WHAT IS EXPECTED » Show every line of the material that follows in which the word "util" occurs.

GIVEN DATA »
>>>>

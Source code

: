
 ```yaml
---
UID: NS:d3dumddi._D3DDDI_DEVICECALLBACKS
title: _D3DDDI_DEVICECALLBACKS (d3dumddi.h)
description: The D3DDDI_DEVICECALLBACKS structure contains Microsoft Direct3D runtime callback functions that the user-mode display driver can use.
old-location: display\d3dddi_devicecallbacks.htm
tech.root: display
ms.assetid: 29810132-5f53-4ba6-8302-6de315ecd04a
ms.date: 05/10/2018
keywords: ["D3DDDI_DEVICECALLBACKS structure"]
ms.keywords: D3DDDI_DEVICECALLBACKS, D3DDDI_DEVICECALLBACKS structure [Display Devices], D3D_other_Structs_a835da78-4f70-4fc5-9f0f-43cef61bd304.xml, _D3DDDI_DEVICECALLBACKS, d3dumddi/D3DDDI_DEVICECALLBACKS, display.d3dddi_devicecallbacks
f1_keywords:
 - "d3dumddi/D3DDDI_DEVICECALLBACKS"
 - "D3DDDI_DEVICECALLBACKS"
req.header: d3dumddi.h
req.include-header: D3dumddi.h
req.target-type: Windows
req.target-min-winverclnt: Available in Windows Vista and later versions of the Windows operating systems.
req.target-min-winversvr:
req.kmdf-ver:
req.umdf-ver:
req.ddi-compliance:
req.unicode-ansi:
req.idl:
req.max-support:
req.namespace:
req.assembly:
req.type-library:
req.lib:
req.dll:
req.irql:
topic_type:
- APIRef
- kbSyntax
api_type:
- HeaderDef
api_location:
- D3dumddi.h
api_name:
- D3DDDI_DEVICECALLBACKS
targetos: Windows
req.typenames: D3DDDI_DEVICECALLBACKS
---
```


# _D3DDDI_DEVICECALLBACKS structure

<<<<
>>>>

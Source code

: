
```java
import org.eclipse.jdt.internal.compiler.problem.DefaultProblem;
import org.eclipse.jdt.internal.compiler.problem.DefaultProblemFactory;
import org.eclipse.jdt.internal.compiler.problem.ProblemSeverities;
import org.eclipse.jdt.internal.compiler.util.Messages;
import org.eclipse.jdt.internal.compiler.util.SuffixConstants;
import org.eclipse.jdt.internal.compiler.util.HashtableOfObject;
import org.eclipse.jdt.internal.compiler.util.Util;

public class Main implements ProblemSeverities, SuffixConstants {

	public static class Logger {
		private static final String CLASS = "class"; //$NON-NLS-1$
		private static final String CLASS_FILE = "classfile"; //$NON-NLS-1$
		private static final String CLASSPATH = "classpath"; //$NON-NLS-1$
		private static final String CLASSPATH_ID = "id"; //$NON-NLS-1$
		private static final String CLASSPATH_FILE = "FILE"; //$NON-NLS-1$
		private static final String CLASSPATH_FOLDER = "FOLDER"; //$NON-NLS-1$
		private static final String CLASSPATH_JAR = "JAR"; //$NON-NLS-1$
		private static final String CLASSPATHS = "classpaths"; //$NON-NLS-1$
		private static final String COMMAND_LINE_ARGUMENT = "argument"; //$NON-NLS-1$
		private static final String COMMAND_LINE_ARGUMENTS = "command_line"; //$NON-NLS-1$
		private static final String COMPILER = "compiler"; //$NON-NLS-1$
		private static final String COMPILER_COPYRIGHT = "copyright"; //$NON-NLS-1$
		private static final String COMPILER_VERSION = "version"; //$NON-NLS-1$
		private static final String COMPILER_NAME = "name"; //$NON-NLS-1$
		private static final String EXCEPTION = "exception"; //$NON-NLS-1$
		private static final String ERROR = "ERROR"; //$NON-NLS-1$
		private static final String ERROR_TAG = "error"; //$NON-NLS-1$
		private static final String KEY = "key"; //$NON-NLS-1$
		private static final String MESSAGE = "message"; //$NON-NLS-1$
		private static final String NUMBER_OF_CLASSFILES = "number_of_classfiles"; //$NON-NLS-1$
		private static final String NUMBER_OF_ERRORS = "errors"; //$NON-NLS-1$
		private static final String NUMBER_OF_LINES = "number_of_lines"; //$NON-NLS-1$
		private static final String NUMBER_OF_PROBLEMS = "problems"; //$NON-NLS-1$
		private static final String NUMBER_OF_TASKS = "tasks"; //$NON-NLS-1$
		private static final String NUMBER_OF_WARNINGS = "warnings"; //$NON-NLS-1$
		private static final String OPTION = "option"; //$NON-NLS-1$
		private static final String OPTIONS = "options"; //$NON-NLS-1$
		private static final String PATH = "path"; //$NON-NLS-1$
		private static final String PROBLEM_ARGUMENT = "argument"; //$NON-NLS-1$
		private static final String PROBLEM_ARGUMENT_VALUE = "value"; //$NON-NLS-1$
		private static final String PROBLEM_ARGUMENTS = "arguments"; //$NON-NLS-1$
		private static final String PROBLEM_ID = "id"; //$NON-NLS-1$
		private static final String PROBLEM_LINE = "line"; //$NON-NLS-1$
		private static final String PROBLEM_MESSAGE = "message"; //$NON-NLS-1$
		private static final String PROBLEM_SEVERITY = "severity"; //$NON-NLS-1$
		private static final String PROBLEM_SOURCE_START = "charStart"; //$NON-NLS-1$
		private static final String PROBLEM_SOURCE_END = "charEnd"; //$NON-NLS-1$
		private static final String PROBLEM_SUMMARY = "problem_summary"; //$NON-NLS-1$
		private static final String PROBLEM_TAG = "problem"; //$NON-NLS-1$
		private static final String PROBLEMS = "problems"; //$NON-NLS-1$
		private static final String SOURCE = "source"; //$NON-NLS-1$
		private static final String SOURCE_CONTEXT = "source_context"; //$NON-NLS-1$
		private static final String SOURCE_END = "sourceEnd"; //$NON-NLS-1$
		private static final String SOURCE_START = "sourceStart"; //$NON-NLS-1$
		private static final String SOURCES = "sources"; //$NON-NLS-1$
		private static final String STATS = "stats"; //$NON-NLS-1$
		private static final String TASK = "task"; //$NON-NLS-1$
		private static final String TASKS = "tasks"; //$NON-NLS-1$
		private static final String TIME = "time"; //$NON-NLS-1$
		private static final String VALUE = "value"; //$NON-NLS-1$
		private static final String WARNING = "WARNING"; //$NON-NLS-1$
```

<<<<

SOLUTION FOR THIS TASK »
import org.eclipse.jdt.internal.compiler.util.Messages;
import org.eclipse.jdt.internal.compiler.util.SuffixConstants;
import org.eclipse.jdt.internal.compiler.util.HashtableOfObject;
import org.eclipse.jdt.internal.compiler.util.Util;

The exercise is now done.